• _Your instructions_
Look down the entries below and report how many lines hold the string "newcommand"; write nothing else.

• _Data supplied_

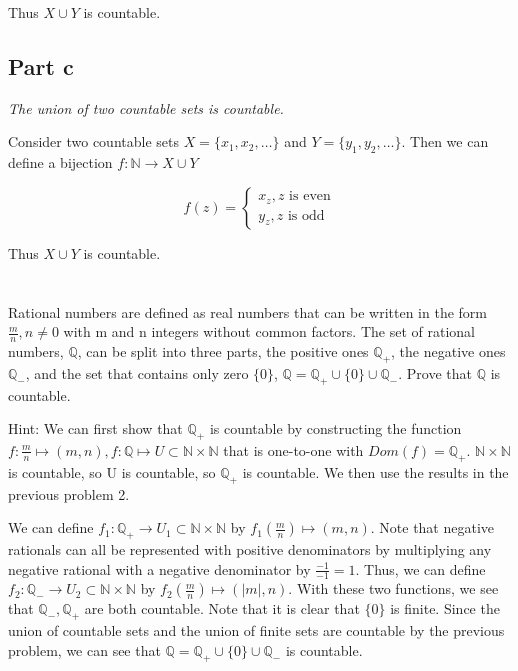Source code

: \documentclass[]{article}
\newcommand{\naturals}{\mathbb{N}}
\newcommand{\rationals}{\mathbb{Q}}
\begin{document}
			Thus $X \cup Y$ is countable. 
		\subsection*{Part c}
			\emph{The union of two countable sets is countable.}

			Consider two countable sets $X = \{x_1, x_2, \ldots\}$ and $Y = \{y_1, y_2, \ldots\}$. Then we can define a bijection $f : \naturals \to X \cup Y$

			\[f(z) = \begin{cases}
				x_z, z \text{ is even} \\
				y_z, z \text{ is odd}
			\end{cases}\]

			Thus $X \cup Y$ is countable. 

	\section{}
		\begin{em}
			Rational numbers are defined as real numbers that can be written in the form $\frac{m}{n}, n \neq 0$ with m and n integers without common factors. The set of rational numbers, $\rationals$, can be split into three parts, the positive ones $\rationals_+$, the negative ones $\rationals_-$, and the set that contains only zero $\{0\}$, $\rationals = \rationals_+ \cup \{0\} \cup \rationals_-$. Prove that $\rationals$ is countable.

			Hint: We can first show that $\rationals_+$ is countable by constructing the function $f : \frac{m}{n} \mapsto (m, n), f : \rationals \mapsto U \subset \naturals \times \naturals$ that is one-to-one with $Dom(f) = \rationals_+$. $\naturals \times \naturals$ is countable, so U is countable, so $\rationals_+$ is countable. We then use the results in the previous problem 2. 
		\end{em}

		We can define $f_1 : \rationals_+ \to U_1 \subset \naturals \times \naturals$ by $f_1(\frac{m}{n}) \mapsto (m, n)$. Note that negative rationals can all be represented with positive denominators by multiplying any negative rational with a negative denominator by $\frac{-1}{-1} = 1$. Thus, we can define $f_2 : \rationals_- \to U_2 \subset \naturals \times \naturals$ by $f_2(\frac{m}{n}) \mapsto (|m|,n)$. With these two functions, we see that $\rationals_-, \rationals_+$ are both countable. Note that it is clear that $\{0\}$ is finite. Since the union of countable sets and the union of finite sets are countable by the previous problem, we can see that $\rationals = \rationals_+ \cup \{0\} \cup \rationals_-$ is countable.
\end{document}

• _Written answer_
2